In the everyday view of seeing, I look through two holes in my skull, at what is in front of me. The scientific description of seeing with which we are familiar is that light strikes objects and enters my eyes, electrical signals go to my brain and somehow create there a mental representation of what is in front of me.
But what is the actual experience of seeing? The sensation is not one of me-looking-at-objects, rather it is of ‘object-space without me in it’.
Even if that object-space includes the appearance of my legs, those objects are not the me-who-is-looking, they are part of the object (body) this looking-me says belongs to it. We don’t experience being a body-which-is-looking, we just experience the seeing – and assume ourselves to be a me-who-is-experiencing-this. (We experience feeling sensations but we don’t feel seeing.)
We actually experience object-space, that is, space defined by the presence of objects, and we assume in our thinking that this represents me (on the margin of this space) looking at objects in the space. Can we notice this assumption and get back to a fresh un-thought direct experience of seeing?

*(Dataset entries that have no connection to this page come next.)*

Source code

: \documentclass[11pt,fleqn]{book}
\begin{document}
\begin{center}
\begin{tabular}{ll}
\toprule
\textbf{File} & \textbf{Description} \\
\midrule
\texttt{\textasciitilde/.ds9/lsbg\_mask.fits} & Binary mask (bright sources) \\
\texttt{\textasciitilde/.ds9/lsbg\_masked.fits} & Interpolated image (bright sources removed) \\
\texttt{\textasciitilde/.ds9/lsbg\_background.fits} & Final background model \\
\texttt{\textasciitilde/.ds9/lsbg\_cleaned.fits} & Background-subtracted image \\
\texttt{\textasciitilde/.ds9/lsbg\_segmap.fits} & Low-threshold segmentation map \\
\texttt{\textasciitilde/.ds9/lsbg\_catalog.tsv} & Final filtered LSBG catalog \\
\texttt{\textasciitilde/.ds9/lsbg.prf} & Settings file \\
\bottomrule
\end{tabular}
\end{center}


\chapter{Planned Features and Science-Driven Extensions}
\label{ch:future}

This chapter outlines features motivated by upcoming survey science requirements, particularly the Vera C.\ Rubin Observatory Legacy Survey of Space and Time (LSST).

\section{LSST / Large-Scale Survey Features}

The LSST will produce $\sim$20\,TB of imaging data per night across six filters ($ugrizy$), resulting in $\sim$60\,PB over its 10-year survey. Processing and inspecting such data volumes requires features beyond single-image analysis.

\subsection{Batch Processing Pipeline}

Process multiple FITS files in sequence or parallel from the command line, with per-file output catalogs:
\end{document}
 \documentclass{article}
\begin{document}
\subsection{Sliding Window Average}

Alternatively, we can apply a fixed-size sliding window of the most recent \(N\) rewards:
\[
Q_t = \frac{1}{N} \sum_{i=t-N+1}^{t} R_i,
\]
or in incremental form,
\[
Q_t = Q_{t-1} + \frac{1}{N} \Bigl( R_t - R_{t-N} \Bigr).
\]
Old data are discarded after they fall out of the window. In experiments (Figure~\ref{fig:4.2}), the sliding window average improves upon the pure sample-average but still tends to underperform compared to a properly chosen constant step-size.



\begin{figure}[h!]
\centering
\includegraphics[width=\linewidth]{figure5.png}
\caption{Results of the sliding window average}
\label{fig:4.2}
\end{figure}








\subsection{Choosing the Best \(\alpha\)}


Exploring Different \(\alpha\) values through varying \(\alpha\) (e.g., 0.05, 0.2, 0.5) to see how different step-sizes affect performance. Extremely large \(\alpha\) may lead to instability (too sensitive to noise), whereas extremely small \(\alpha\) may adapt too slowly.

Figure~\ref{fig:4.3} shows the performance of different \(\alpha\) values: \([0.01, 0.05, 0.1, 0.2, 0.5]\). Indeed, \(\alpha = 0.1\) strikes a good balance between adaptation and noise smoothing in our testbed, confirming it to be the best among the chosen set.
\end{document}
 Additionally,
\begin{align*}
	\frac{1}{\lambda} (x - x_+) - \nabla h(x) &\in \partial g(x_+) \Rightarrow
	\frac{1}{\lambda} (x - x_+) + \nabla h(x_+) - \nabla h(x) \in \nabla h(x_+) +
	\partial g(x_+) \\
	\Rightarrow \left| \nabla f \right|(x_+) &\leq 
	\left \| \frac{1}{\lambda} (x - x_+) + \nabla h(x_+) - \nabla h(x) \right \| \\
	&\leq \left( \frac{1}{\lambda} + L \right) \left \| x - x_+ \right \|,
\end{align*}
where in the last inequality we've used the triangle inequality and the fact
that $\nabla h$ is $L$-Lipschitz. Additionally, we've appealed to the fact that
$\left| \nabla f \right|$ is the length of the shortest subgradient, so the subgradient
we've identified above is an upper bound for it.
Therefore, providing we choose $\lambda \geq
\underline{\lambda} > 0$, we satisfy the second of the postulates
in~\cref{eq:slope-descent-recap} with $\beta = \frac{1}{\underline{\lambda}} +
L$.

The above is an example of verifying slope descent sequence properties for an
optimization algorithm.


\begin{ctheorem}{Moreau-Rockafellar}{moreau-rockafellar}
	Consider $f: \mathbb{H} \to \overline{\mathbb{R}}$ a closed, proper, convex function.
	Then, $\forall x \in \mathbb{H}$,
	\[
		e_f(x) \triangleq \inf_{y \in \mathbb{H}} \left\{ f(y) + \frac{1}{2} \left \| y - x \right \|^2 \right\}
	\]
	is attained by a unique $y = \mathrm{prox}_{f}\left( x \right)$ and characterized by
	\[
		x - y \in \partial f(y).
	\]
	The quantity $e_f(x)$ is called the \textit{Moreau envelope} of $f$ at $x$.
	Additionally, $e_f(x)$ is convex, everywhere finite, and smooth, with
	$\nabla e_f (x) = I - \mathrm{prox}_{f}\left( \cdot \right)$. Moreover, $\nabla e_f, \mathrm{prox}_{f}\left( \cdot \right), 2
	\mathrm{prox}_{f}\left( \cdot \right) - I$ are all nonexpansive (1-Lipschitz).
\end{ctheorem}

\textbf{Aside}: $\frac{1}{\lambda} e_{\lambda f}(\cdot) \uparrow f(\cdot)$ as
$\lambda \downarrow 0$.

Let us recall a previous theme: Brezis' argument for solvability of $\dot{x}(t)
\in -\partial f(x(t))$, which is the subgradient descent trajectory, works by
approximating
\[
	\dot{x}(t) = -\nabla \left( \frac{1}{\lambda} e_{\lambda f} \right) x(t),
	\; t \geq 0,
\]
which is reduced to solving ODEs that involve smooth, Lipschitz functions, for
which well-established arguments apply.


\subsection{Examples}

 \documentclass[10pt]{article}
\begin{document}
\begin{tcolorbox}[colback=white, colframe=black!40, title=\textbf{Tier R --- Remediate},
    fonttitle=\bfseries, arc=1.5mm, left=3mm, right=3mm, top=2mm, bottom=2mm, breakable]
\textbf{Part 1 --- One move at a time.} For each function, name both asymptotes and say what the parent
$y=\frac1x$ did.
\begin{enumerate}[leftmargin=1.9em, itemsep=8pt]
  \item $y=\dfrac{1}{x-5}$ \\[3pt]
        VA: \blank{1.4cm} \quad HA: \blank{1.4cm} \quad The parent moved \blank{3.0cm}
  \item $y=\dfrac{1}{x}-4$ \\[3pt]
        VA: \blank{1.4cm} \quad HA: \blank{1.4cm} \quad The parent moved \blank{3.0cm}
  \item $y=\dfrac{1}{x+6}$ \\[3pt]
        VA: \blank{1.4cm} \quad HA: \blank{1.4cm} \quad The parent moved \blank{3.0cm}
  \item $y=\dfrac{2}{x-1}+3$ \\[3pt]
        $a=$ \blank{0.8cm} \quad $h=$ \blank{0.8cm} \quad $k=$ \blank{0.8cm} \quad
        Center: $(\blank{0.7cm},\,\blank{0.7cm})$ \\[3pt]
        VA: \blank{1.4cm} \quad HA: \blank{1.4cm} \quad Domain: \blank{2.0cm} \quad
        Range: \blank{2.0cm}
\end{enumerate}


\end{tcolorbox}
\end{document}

See also Direct Experience of Sounds
3 thoughts on “The experience of seeing”
Hmm, Ive thought about this a lot in the past, in relation to my daughter Pema, who was severely visually impaired. Ive wondered how she experienced a sense of self in relation to vision when cortical VI meant that her brain did not make any sense of the information that came through ie the mental representation you speak of didn’t happen. Of course she relied on her other sense, sound and touch primarily . So Ive been considering what is the difference then between experiencing seeing ( and forming the sense of a self separate from the object ) and experiencing touch or sound and still having that separation and reinforcement of separate self . Ive also thought about this in terms of being a visual artist who looks at colour shape light sometimes without making any ‘sense ‘ of them . You say we don’t ‘feel ‘ seeing , but maybe we can
Interesting, thank you. Having no concept of what you see as it being objects, you would develop no sense of being a self separate from them. So, as you say, you might experience non-dual seeing, or you still might see it as an experience “you” are having, since a sense of self could arise from other senses.
The root is to look for a “you” that is experiencing any and every sensory perception – it is not in the sense perception, it’s in the way you conceptualise it.